I actually need to draw this word cloud onto two canvases. One is the preview canvas using the SVG element, and the other is an off-screen canvas to put onto a PNG file for me to download and put in my blog post. The fact that the algorithm is not coupled with the canvas element selected makes this possible. Drawing on an SVG element and a canvas element are also surprisingly similar.

When drawing on an SVG element, one sets the appropriate attributes on the &lt;text&gt; elements in the SVG element. Font and font size have their own attributes. Colour is set as a fill. Position and rotation are set as a transform option. When drawing on a canvas element, one first transforms the coordinate system with the position and rotation, similar to the transform option above. The text is drawn at the new origin with appropriate font and font size. The canvas' drawing context needs to be saved before drawing and restored after.

Settings

Now that I've got a word cloud, I need to think of a way to customise it on the page. I have implemented customisation options that are separate from a D3 context so that it's possible to use it with other drawing strategies. They are not yet added to the page, since the current situation is enough for me to generate a meaningful word cloud picture to use in my blog posts. I will consider adding them to the page, but there is one complexity.

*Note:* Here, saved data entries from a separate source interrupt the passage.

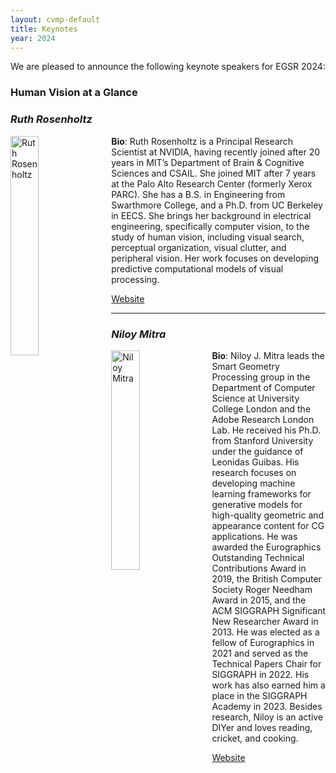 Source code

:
 ```yaml
---
layout: cvmp-default
title: Keynotes
year: 2024
---
```


<style>
  /* Add CSS styles to control image width */
  .keynotes-image {
    float: left;
    width: 30%; /* Set the image width to 20% of the container width */
    margin-right: 10px; /* Optional: Add some margin for spacing */
  }
</style>

We are pleased to announce the following keynote speakers for EGSR 2024:

### Human Vision at a Glance 
### <em>Ruth Rosenholtz</em>

<img class="keynotes-image" src="{{site.url}}/img/keynotes/RosenholtzHeadshot.jpg" alt="Ruth Rosenholtz">
<strong>Bio</strong>: Ruth Rosenholtz is a Principal Research Scientist at NVIDIA, having recently joined after 20 years in MIT’s Department of Brain & Cognitive Sciences and CSAIL. She joined MIT after 7 years at the Palo Alto Research Center (formerly Xerox PARC). She has a B.S. in Engineering from Swarthmore College, and a Ph.D. from UC Berkeley in EECS. She brings her background in electrical engineering, specifically computer vision, to the study of human vision, including visual search, perceptual organization, visual clutter, and peripheral vision. Her work focuses on developing predictive computational models of visual processing.

<a href="https://persci.mit.edu/people/rosenholtz">Website</a>






<hr>

### <em>Niloy Mitra</em>

<img class="keynotes-image" src="{{site.url}}/img/keynotes/NiloyMitra.jpeg" alt="Niloy Mitra">
<strong>Bio</strong>: Niloy J. Mitra leads the Smart Geometry Processing group in the Department of Computer Science at University College London and the Adobe Research London Lab. He received his Ph.D. from Stanford University under the guidance of Leonidas Guibas. His research focuses on developing machine learning frameworks for generative models for high-quality geometric and appearance content for CG applications. He was awarded the Eurographics Outstanding Technical Contributions Award in 2019, the British Computer Society Roger Needham Award in 2015, and the ACM SIGGRAPH Significant New Researcher Award in 2013. He was elected as a fellow of Eurographics in 2021 and served as the Technical Papers Chair for SIGGRAPH in 2022. His work has also earned him a place in the SIGGRAPH Academy in 2023. Besides research, Niloy is an active DIYer and loves reading, cricket, and cooking. 

<a href="https://geometry.cs.ucl.ac.uk">Website</a>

The customisation settings are separated in two groups, one around font, font size and rotation, the other around colours. They are separate because, a change in the former requires a rerun of the placement algorithm, but a change in the latter does not. Because changing the colour does not require a re-placement, it should not. So a blanketed solution of re-running the whole thing when any setting has changed is not appropriate. Since this code will need to be refactored anyway, I defer this consideration to then.